→ **Work item**
Repeat the stretch of entries below from the line with "of Wisconsin-Madison, WI" through the line with "The Cyclus fuel cycle simulator". Include both ends and add nothing.
++++++
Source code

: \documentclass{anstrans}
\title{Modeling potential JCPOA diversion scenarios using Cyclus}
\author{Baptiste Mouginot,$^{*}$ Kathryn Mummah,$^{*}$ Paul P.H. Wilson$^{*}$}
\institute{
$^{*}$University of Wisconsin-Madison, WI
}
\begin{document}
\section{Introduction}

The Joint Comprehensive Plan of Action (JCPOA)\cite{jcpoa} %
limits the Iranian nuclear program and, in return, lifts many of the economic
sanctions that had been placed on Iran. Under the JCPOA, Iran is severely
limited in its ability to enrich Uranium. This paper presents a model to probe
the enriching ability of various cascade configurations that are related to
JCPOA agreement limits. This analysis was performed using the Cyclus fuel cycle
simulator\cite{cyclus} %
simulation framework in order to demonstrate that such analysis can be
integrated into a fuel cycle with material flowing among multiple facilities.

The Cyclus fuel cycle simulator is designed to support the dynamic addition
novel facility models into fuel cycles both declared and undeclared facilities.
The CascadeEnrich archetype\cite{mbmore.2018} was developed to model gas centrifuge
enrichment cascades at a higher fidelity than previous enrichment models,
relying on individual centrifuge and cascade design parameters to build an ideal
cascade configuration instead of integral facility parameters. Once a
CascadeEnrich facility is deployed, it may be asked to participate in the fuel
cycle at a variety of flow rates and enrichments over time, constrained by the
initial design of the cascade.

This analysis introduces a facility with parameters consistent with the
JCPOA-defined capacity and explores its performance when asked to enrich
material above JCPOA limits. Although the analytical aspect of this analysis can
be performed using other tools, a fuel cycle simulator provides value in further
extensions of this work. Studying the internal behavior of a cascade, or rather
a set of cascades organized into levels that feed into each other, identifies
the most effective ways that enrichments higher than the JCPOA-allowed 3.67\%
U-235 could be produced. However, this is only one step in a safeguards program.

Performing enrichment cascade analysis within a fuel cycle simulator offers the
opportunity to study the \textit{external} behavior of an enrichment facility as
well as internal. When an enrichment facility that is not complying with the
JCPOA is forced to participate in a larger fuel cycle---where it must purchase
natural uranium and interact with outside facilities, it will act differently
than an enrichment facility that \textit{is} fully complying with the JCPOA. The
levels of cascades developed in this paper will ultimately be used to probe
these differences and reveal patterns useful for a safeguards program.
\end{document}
++++++
→ **Problem solution**
$^{*}$University of Wisconsin-Madison, WI
}
\begin{document}
\section{Introduction}

The Joint Comprehensive Plan of Action (JCPOA)\cite{jcpoa} %
limits the Iranian nuclear program and, in return, lifts many of the economic
sanctions that had been placed on Iran. Under the JCPOA, Iran is severely
limited in its ability to enrich Uranium. This paper presents a model to probe
the enriching ability of various cascade configurations that are related to
JCPOA agreement limits. This analysis was performed using the Cyclus fuel cycle
simulator\cite{cyclus} %
simulation framework in order to demonstrate that such analysis can be
integrated into a fuel cycle with material flowing among multiple facilities.

The Cyclus fuel cycle simulator is designed to support the dynamic addition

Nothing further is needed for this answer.